Granbazan Etiqueta Verde Rias Baixas 2018

One of my favourite Albariño  currently on offer in Québec. Really juicy white peach, lemon zest, and grapefruit flavours on the palate, heightened by mouthwatering acidity, a rounded, textural palate and a hint of refreshing, pithy bitterness on the finish.

Where to Buy: SAQ (19.60$)

Nautilus Sauvignon Blanc 2019, Marlbough, New Zealand

Textbook Marlborough Sauvignon Blanc with exuberant notes of gooseberry, passion fruit, guava and fresh cut grass on the nose. Mouthwatering acidity cuts across the lightweight palate providing definition to the clean, citrussy flavours and lifting the medium length finish.

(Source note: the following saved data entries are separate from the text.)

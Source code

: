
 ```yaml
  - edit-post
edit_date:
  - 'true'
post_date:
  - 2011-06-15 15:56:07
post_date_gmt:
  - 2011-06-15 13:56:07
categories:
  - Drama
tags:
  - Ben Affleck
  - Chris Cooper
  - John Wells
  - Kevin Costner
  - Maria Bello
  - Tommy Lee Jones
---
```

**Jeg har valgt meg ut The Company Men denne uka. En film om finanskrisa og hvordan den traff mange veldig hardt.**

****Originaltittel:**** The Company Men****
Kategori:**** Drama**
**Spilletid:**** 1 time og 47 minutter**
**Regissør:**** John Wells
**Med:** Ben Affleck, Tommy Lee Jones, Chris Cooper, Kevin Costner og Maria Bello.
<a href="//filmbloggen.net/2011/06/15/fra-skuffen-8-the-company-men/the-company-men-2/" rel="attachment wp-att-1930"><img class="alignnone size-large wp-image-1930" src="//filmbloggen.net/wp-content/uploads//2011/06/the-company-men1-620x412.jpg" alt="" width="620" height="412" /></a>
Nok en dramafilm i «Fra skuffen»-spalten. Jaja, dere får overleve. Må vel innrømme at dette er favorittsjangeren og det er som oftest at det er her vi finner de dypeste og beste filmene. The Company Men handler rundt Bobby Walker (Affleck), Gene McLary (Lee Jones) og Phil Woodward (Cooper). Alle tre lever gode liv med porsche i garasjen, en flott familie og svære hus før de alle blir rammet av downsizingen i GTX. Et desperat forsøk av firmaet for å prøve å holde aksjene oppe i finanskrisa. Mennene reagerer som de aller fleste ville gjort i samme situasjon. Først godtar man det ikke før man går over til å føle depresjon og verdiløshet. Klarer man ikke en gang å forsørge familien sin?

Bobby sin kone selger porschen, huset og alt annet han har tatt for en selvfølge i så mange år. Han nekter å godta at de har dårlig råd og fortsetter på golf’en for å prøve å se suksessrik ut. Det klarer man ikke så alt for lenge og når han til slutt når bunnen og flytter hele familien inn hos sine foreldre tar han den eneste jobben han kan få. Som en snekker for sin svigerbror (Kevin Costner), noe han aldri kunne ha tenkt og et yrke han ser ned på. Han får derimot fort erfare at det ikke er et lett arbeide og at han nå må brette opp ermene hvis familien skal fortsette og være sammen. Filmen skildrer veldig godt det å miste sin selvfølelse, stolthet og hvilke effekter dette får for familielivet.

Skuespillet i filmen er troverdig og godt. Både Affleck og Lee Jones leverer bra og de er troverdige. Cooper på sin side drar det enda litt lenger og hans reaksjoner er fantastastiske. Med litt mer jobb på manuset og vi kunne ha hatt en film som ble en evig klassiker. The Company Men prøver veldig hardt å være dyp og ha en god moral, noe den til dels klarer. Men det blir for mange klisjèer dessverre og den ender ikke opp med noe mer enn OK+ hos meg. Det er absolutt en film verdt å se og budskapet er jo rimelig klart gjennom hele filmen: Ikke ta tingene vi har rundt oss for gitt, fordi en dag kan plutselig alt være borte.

Where to Buy: SAQ (21.40$)

Domaine Marcel Deiss Complantation 2018, Alsace, France

The cuvée name ‘Complantation’ refers to a traditional viticultural practice of growing a variety of different grapes within the same vineyard plot. This blend of thirteen different Alsatian grapes is so vibrant it hums. Notes of lemon, wet stone, marzipan and macerated yellow fruits leap from the glass. The palate’s crisp acidity ably balances its rounded texture and dry, fruity finish.